Aún así, de admitirse que la política es el cauce sobre el cual se moviliza toda razón de vida. Así como arrastra toda consecuencia. Pero al mismo tiempo, es la rendija por la cual se desliza la incertidumbre. Aunque en su movedizo terreno, las realidades se transforman sin que alguna se extinga. Es la naturaleza cambiante de la política. Sobre todo porque en su esencia, están expuestas las necesidades e intereses que llevan al hombre a pronunciarse en torno a la decisión que haya tomado en el curso de los acontecimientos por los que transita. Tal decisión, innegablemente, lo conducirá por el ámbito que haya elegido para rebosarlo con el arrojo, calculado o imprevisto, de sus actos de vida.

Tan breve prefacio, atravesará el sendero conceptual por el cual esta disertación sabrá conducir al lector hacia la duda que los venezolanos se plantean día a día. O momento a momento. Antes o luego de soportar la inclemencia de aventurarse en cualquier interminable hilera de automóviles o personas por la adquisición de algún servicio o producto que requiere para sentir que su vida tiene algún ápice de “normalidad”.

Tan patética e importunada situación, termina complicándose al sumarle los problemas que derivan de la crisis de servicios públicos. Todos ellos, abandonados por la indolencia y desvergüenza de un régimen indolente y corrupto que, literalmente, cabe decir: “acabó con todo”. Un régimen que actuando según el papel de insolente usurpador, desarregló la institucionalidad constitucional y disoció los valores civilistas que tradicionalmente amoldaban la conducta del venezolano, del ejercicio de ciudadanía que éste procuraba emprender.

El venezolano olvidó el talante que en otrora lo caracterizó como hospitalario, solidario, humanitario y hacendoso. El descarnado discurso del gobernante, lo indujo a exaltar la desvergüenza de sus actos impúdicos amparados por el vulgar sesgo del oficialismo. Además, celebrados a todo dar. Más aún, formalizados con el consentimiento de un Poder Judicial, cómplice, alcahueta y adulador. 

Sin embargo, tan crudas y cuestionadas vivencias, no han sido óbice para restarle fuerza al reclamo y protesta que interna y externamente se levanta en contra del cinismo con el cual actúa el oprobioso régimen venezolano. Su presumida “revolución”, sólo ha servido para tramar las más groseras situaciones. Todas atentatorias de la democracia prescrita como sistema político por la Constitución que ahora, los mismos gobernantes, desconocen.

Y porque a pesar de la condición tornadiza de la política, en algo se parece a la matemática.
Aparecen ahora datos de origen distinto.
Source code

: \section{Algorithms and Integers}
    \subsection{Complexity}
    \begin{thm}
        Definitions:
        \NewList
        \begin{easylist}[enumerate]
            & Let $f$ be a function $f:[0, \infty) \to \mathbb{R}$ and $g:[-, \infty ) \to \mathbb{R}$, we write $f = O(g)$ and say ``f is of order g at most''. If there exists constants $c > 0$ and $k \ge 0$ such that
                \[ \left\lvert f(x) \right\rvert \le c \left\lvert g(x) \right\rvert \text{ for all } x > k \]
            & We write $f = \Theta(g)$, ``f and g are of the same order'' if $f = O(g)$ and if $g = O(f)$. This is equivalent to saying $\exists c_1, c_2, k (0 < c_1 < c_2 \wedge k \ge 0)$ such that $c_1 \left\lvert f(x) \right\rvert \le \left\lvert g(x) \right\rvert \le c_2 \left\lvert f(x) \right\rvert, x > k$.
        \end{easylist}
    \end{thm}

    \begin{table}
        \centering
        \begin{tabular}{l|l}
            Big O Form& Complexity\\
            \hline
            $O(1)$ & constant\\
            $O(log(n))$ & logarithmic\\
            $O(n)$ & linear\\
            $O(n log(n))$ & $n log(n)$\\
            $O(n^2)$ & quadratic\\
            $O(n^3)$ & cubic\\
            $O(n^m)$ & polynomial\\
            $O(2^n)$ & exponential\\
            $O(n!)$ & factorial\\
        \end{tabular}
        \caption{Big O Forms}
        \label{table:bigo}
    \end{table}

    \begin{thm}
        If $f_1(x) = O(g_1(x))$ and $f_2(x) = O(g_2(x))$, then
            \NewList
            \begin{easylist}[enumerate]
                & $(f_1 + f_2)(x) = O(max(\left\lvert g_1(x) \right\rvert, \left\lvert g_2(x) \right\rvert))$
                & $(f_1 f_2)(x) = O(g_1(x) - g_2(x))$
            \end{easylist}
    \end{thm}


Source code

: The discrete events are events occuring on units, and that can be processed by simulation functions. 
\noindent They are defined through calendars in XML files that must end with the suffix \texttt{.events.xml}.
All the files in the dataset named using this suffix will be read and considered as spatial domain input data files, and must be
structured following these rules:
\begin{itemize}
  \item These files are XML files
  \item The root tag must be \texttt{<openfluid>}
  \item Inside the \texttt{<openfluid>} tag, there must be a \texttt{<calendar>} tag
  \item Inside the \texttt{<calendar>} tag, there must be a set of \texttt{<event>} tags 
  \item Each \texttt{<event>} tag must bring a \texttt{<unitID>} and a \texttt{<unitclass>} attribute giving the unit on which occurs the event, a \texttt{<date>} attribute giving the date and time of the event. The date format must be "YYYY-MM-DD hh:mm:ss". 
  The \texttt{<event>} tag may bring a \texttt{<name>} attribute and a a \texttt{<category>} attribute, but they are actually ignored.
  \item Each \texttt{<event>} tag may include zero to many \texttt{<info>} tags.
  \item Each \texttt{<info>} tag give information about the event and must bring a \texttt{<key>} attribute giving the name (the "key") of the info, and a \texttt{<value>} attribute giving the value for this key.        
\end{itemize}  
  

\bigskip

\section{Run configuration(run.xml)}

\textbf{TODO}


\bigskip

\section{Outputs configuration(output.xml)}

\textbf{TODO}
Y es que, como le refirió Edward Kennedy, “la política, al igual que en matemática, lo que no es totalmente correcto, está mal”. Y aunque esta tendencia pueda tener el efecto posible, la política no sigue las reglas operativas de la matemática pues el orden de los factores sí altera el producto provocando que la suma arroje un resultado diferente. Significa esto que los sumandos no pueden sumarse en cualquier orden. En política no aplica la propiedad conmutativa de la suma o “propiedad de orden de la suma”. Y es porque, irremisiblemente, (tal como ocurre en Venezuela) hay sumas que contrarían y se degeneran en su razón de ser. Son sumas que no cuadran.